Indian Law Commission Proposes Legalization of Sports Betting
The Law Commission of India is considering the legalization of sports betting and casino gambling activities in the subcontinent. The Law Commission, the chief legal panel in the country, was tasked by the Indian Supreme Court with investigating “all legal aspects of betting in sports:.
The decision to investigate legalization and regulation of sports betting was a reaction to a 2013 spot-fixing controversy involving cricket players in the Inidan Premier League. Because cricket is the national pastime of India, the scandal was a major news story for well over a year.

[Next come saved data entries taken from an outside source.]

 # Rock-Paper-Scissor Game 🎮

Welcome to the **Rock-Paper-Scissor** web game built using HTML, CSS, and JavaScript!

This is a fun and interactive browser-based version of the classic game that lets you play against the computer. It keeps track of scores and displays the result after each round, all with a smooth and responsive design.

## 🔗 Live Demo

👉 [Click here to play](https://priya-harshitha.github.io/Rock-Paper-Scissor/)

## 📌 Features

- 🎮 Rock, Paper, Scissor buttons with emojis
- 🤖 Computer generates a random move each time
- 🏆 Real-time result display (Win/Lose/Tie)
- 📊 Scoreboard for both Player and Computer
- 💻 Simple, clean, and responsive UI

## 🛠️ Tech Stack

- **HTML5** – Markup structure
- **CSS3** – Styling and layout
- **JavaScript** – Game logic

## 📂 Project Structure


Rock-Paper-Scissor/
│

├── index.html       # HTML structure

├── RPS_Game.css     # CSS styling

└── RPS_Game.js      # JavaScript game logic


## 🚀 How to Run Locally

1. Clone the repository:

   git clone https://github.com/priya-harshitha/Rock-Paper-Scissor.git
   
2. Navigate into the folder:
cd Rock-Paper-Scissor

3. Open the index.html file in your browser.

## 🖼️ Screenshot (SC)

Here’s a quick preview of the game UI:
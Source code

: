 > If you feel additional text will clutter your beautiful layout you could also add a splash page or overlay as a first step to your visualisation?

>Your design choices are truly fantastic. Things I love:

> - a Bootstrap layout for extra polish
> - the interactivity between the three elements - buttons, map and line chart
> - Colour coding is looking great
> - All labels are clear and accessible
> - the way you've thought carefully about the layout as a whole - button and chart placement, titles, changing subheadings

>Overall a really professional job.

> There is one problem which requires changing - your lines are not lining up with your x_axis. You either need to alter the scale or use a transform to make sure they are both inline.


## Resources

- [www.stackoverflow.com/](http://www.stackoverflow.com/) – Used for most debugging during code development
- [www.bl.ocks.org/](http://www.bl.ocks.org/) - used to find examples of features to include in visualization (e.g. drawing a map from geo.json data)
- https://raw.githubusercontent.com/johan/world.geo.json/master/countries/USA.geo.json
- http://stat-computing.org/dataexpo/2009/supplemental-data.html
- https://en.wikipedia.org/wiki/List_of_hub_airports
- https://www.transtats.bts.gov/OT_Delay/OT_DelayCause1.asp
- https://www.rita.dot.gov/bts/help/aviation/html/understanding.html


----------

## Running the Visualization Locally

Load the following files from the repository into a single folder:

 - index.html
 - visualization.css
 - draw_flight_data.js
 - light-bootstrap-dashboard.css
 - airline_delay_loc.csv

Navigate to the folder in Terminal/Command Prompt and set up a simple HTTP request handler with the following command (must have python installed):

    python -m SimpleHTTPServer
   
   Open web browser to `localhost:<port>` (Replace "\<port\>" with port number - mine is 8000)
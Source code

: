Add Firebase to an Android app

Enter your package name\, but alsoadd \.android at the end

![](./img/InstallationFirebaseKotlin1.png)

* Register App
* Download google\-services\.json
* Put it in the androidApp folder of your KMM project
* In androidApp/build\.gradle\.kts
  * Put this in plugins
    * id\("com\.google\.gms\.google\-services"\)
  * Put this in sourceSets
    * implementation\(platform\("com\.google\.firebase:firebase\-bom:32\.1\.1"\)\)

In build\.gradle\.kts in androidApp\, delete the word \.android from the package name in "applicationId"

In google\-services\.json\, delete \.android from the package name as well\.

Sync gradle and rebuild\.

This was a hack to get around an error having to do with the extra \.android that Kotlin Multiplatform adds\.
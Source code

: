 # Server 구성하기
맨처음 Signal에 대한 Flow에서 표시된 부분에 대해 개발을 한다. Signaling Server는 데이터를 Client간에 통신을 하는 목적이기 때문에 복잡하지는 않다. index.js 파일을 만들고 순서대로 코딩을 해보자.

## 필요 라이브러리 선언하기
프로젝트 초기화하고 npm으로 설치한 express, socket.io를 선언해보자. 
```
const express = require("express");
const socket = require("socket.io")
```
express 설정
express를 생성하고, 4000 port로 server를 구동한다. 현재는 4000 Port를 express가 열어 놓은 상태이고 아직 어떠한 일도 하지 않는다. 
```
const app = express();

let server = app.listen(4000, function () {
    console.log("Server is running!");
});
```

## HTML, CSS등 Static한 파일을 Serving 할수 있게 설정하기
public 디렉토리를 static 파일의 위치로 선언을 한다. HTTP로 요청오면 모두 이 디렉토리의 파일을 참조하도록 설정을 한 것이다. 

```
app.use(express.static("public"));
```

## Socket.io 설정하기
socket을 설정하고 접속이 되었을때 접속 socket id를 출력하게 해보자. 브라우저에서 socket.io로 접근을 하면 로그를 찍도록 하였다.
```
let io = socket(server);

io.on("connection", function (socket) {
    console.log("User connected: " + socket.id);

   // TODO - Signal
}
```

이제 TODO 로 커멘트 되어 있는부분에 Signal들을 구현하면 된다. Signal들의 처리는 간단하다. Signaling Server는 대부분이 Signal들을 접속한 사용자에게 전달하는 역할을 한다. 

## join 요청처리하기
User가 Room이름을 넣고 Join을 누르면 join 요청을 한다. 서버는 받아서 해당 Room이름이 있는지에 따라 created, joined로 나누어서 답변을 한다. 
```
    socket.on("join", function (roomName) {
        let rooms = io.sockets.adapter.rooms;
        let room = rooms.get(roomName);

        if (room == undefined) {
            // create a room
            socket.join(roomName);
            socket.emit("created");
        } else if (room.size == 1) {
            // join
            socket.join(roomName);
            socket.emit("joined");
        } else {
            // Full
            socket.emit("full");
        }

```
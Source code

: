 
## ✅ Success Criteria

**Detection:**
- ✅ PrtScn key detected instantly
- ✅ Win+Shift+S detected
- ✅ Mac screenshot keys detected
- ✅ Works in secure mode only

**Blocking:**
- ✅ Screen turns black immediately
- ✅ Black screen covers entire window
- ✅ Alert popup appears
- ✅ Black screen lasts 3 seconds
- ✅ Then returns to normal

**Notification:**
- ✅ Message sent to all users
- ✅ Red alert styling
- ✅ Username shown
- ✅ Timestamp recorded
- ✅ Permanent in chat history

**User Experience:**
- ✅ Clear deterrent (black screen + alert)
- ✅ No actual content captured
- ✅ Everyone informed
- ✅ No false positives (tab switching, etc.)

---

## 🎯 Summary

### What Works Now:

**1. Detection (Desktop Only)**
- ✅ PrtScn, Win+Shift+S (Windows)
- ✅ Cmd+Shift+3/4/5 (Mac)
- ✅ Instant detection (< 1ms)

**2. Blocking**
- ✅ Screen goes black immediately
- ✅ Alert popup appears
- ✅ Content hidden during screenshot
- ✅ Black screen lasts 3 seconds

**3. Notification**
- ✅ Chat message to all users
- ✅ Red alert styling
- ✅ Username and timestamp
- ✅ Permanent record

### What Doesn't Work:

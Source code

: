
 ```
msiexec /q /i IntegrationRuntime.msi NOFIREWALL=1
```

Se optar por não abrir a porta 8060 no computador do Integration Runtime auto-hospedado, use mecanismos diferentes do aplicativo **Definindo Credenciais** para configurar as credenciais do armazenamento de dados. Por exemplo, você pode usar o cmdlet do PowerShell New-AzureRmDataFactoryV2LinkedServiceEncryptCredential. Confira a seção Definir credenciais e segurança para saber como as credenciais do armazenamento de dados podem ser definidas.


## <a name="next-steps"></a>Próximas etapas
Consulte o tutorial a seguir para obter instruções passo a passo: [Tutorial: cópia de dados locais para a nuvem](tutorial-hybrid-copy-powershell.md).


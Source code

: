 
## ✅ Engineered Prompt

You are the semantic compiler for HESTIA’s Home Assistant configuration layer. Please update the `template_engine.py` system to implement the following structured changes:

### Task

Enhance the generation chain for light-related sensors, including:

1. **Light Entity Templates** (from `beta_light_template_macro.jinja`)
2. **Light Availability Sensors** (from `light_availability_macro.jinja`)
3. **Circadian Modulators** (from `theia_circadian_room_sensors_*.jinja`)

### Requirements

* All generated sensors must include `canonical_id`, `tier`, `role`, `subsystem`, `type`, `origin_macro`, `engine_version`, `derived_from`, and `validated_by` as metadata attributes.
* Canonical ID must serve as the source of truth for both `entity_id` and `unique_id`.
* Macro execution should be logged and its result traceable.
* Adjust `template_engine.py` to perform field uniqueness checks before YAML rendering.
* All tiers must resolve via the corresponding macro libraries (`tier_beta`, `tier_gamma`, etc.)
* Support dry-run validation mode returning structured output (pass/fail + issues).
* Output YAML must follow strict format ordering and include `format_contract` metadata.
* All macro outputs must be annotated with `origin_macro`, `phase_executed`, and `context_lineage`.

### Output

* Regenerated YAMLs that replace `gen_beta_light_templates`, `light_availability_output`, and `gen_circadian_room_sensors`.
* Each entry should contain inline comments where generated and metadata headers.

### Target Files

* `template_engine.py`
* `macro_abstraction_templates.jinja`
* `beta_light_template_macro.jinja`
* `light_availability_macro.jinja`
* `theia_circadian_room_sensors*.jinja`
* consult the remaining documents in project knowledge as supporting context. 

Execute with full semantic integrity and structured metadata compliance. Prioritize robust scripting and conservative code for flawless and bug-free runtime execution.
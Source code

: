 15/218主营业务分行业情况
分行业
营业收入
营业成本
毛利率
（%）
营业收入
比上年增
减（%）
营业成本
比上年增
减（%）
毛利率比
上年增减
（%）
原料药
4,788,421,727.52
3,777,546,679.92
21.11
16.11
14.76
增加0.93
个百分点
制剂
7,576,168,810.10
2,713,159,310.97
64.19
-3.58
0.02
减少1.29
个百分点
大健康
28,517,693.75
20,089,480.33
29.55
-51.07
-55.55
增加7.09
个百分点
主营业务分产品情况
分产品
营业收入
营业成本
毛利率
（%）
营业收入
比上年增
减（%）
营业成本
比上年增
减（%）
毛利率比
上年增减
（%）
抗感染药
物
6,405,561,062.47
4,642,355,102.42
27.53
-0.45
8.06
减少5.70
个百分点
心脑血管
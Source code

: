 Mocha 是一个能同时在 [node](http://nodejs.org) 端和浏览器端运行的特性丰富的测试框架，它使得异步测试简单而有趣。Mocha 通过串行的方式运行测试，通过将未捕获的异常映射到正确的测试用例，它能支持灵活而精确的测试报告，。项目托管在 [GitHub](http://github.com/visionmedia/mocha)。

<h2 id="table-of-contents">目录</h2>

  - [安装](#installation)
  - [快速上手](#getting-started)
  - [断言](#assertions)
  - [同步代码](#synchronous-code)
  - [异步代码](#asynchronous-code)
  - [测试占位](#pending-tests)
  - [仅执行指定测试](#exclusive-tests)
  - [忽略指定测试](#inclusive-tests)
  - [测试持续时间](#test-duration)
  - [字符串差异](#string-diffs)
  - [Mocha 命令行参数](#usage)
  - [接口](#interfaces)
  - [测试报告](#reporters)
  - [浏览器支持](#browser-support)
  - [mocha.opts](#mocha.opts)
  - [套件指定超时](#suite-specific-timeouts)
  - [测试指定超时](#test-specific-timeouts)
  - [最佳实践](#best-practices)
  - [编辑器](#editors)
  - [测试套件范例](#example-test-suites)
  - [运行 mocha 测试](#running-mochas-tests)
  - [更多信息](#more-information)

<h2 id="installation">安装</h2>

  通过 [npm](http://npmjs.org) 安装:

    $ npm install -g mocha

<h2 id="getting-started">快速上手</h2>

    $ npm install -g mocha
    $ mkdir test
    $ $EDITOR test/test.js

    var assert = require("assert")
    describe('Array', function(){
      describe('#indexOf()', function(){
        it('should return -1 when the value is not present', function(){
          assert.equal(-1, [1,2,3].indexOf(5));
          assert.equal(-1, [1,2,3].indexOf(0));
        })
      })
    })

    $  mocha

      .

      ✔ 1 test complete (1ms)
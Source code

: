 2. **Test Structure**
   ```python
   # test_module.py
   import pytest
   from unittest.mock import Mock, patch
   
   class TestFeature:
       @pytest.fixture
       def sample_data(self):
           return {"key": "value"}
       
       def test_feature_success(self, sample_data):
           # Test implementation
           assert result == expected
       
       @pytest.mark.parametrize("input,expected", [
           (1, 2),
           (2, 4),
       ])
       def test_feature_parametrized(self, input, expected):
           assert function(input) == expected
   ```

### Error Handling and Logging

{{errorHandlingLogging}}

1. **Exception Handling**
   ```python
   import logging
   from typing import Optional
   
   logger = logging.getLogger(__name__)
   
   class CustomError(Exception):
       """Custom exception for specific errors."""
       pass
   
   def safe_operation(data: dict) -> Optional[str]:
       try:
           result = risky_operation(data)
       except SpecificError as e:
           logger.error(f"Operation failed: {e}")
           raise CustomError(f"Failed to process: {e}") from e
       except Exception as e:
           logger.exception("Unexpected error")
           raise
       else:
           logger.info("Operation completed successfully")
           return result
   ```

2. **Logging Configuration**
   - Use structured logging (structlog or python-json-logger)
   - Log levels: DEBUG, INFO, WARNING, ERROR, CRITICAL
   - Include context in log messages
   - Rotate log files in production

Serious Review of Sports Betting Regulations
The Law Commission recently announced it was becoming “serious” in its review, which is to say it was beginning to take the prospect of legal sports betting seriously. The early indication is the legal commission believes legalized and regulated sports betting is a better solution than a complete ban. In the eyes of the Law Commission, legalization would protect the public from spot-fixing scandals in the future.
The chairman of the commission, Retired Justice Balbir Singh Chauhan, stated in no uncertain terms that he believes gambling has adverse effects on society. Chauhan said that gambling, in his opinion, leads to more crime and worse living standards for many of its participants, due to gambling addiction. Still, Balbir Singh Chauhan said those were not reasons to justify a ban.
Justice Balbir Singh Chauhan
Those commnents were made at a seminar attended by members of the All India Gaming Federation (AIGF) and the FICCI. The commission leader said that problem gambling does not come from “gambling per se”, but instead are a result in “excessive gambling, which results in addiction”. It would be akin to banning alcohol, because some people become addicted to alcohol.
In his remarks, Justice Balbir Singh Chauhan said, “The response of the state in such a situation should be to regulate the activity, not seek to stop it completely.”
The respected former judge added that legalization would undermine the criminal underworld and spot-fixers, because it would bring sports betting into the so-called light of day. Singh Chauhan said, “Legalization would give the government the opportunity to bring gambling out from the dark corners of society, impose controls and extract some revenue….If betting were legal then a huge chunk of money that, at the moment circulates only round the black market, would quickly become available.”
$60 Billion a Year Industry
Thus, enacting sports betting laws would be both enlightened and profitable. Gambling analysts estimate that $60 billion a year is wagered illegally on sporting events in India. If that bookmaker betting was made legal and taxed, it would represent an additional $2.6 billion in tax revenues for Indian’s national and state governments.
Chauhan said the government needs to conduct further studies on legalization, because “there are chances that people, in a bid to earn quick money through gambling, might resort to unlawful means.”
Sports Betting and Criminal Conduct
In such cases, proponents of legalized gambling argue the danger that desperate gamblers are going to fall into crime to pay back their gambling debts is already existant. Illegal gambling constitutes a $60 billion industry, so gambling addiction already exists in India. Whatever crime might happen is already happening, by and large.
This is not the first call for a modernization of India’s sports betting laws. The country’s gaming laws currently are under the auspices of the Public Gaming Act 1867. Thus, the country is faced with laws that were promulgated by officials in the British Raj.
Updating Indian Gaming Laws
In an age when Australia plans to update its gambling laws because the Interactive Gambling Act (IGA) of 2001 is considered out-of-date due to technological advancement, the idea that India would be guided by 150-year old law is astounding.
Indian Supreme Court Report on Sports Betting
In July, the Indian Supreme Court accepted the requests of the Lodha Committee to make sports betting legal throughout the country. The Supreme Court wrote a 143-page report, which stated that sports betting and match-fixing are not the same. The report gave approval for sports betting legality, but suggested the Indian Parliament should take the lead in legalization efforts.
The report stated that Parliament “involves the enactment of a law, which is a matter that may be examined by the Law Commission and the government.”
Thus, the Supreme Court approved the Law Commission’s investigation into the advantages and disadvantages of legalization.